◆ **Work task**: Lines containing the word "join" are to be copied from the data below.

◆ **Supplied material**:
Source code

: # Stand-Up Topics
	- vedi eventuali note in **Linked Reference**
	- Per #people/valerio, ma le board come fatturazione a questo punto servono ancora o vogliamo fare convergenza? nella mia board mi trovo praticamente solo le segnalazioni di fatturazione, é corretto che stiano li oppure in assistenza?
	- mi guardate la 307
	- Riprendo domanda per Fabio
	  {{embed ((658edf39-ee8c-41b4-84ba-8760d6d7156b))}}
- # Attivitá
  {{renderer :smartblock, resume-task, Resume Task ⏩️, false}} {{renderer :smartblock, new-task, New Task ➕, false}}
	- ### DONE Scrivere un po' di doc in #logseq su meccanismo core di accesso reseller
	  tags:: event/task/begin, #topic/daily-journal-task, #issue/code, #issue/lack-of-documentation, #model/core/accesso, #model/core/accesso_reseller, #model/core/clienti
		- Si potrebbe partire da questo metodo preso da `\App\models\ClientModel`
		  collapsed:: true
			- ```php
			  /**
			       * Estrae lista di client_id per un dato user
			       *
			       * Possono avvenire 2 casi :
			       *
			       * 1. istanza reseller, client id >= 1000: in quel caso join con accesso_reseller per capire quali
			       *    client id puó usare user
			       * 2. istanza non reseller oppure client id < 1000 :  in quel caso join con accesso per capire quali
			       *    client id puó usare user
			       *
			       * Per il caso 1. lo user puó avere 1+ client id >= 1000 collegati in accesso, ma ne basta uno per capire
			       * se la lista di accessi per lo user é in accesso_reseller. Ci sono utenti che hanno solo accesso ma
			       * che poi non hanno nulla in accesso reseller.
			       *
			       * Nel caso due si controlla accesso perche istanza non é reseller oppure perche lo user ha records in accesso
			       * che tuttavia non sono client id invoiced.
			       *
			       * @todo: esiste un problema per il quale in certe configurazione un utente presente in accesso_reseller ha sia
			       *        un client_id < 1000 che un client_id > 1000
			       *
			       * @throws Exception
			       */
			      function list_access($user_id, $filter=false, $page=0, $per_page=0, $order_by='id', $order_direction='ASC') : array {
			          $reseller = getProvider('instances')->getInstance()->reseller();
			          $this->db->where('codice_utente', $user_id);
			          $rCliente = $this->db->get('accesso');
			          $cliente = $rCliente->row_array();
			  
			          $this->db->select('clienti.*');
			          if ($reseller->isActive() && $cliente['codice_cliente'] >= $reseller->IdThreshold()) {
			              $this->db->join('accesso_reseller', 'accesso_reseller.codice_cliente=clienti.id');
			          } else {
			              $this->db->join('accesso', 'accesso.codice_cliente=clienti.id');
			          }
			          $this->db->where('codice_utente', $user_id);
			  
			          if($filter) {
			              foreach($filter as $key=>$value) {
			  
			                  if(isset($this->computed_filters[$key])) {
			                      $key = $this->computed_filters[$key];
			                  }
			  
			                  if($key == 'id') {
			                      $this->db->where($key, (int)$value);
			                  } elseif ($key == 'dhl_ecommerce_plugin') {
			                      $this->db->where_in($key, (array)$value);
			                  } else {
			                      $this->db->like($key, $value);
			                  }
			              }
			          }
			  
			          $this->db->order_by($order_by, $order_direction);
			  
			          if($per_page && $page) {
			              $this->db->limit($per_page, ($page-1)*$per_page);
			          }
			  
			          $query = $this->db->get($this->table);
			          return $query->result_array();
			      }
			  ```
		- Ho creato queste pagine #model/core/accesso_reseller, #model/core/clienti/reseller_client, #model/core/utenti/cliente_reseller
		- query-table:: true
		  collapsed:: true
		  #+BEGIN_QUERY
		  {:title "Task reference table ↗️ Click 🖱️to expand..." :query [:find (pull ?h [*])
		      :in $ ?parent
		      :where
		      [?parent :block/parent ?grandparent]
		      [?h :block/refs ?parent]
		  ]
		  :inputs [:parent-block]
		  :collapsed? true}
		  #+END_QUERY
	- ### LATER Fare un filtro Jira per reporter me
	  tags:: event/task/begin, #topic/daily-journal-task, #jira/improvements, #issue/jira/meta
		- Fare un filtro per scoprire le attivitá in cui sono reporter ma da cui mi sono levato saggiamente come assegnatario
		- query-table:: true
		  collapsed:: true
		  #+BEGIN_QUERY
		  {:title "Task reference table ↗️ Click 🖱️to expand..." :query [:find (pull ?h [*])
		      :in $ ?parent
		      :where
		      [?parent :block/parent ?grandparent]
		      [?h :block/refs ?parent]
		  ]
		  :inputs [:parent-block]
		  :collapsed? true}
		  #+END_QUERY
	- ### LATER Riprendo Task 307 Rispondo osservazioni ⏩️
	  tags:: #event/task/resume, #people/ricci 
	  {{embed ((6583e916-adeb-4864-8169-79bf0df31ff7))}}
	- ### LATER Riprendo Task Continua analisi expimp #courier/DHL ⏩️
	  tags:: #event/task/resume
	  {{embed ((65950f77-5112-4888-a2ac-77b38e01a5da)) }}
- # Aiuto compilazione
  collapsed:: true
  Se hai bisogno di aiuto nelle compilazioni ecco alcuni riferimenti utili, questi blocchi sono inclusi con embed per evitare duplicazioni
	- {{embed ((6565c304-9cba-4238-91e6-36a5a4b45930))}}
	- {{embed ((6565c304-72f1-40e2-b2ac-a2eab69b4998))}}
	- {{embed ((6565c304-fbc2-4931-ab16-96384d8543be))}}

◆ **Written response**:
			       * 1. istanza reseller, client id >= 1000: in quel caso join con accesso_reseller per capire quali
			       * 2. istanza non reseller oppure client id < 1000 :  in quel caso join con accesso per capire quali
			              $this->db->join('accesso_reseller', 'accesso_reseller.codice_cliente=clienti.id');
			              $this->db->join('accesso', 'accesso.codice_cliente=clienti.id');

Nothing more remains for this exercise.